FORT BENNING, Ga. – It was another hot day about a year ago here when an Army team that runs battlefield experiments using computer simulation took seats at a long brown conference table and got filled in on a high-priority futuristic experiment they'd have to set up.

The experiment's findings would help the Army's ongoing effort to develop unmanned, robotic combat vehicles, or RCVs, for eventual use on the battlefield.

Eventual RCVs could be similar in appearance, role and capability to normal tanks and other armored vehicles, but with a major difference: there'd be no human crew, and instead they'd be operated with minimal control by humans elsewhere on the battlefield.

"We're in the experimentation phase to figure out are robots impactful on the modern battlefield?" said Marty Barr, a capability developer with the U.S. Army Futures Command's Next Generation Combat Vehicle-Cross Functional Team, or NGCV-CFT. "And we're doing that through a series of simulations, studies and live experiments.

"So it's a very deliberate campaign of learning," said Barr, "to make sure that we can answer that primary, first order question, which is: Are they impactful to the Army on the modern battlefield?"

Once that's answered, Barr said, "you ask the second question, which is: How can they be impactful?"

The core concept is RCVs can make first contact with the enemy, and do many tasks Soldiers would otherwise do, while reducing the need to put Soldiers in danger from the start.
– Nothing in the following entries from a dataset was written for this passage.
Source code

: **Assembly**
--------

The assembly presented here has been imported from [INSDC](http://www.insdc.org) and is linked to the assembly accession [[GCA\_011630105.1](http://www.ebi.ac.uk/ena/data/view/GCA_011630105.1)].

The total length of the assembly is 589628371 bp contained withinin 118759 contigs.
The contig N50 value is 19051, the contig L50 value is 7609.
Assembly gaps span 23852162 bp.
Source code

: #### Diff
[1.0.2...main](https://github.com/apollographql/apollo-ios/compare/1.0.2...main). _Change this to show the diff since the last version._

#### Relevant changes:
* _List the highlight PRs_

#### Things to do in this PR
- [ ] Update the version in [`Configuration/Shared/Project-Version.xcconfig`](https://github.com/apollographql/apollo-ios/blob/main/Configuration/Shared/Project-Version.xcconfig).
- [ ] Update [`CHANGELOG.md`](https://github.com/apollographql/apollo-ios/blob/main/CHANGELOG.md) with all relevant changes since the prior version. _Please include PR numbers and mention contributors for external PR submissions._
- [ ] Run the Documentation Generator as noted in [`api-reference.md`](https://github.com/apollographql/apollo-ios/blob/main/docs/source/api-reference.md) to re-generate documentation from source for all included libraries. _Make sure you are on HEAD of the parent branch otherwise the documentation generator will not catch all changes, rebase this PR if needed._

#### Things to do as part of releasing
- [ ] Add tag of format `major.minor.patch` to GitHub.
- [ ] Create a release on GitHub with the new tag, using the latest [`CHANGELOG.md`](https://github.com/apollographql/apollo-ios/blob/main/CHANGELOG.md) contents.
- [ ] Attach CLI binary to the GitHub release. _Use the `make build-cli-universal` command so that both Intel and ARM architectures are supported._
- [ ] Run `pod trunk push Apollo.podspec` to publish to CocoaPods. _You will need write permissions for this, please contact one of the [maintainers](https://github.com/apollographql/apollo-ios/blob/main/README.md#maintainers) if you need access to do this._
Design concepts call for RCVs to come replete with high-tech gear like sensors that can see, hear, and feel what's going on in the battle space – spot enemy troops in motion, hear enemy tanks moving up, feel rumblings in the ground made by enemy activity, for example – and send that information to the human operators. Some RCVs would also have weaponry that could be aimed and fired remotely by the human operators.

The project aims at developing three types of RCV, light, medium, and heavy, and they'd be put into three types of fighting organizations, known as brigade combat teams, or BCTs: Infantry BCTs, Armored BCTs, and Stryker BCTs.

For development of the light and medium variants, that meant a role for the Modeling Simulation Branch, or MSB, of Fort Benning's Maneuver Battle Lab. The MSB specializes in building experiments that use computer simulations to test equipment and other concepts for potential use on what is often called "the battlefield of the future," said its chief, Chris Willis.

So at the table that day last year were 10 from the MSB, including Willis, who led the meeting. Also present were other Soldiers and civilians involved in developing weapons and concepts related to the future battlefield.

The team's task was to construct an experiment in which a group of Soldiers would be seated at computers that simulate a tactical operations center of an Infantry brigade combat team, on a battlefield. There'd be two main situations tested: combat engagements in which that notional brigade has no RCVS, and those in which they do.

"So," said Willis, "we build models into the simulation that replicate how it would sense and how it would shoot – inside the simulation – to give the role-players the feel for 'OK, this is what a robot can do for me.'"

For example, in a scenario that uses RCVs in the battle, an RCV's optical and other sensors might detect enemy troops dashing across a field, or enemy tanks rumbling into position.

In actual battle, the RCV would transmit that battlefield data to the commander and battle staff electronically, with text messages, imagery and other electronic means, and they in turn would take the needed actions.

They might then, for instance, call in artillery on the enemy. If they had air support, they might call in an air strike. Or, if their RCVs were the type equipped with weapons, they might use the RCV to take the enemy under fire.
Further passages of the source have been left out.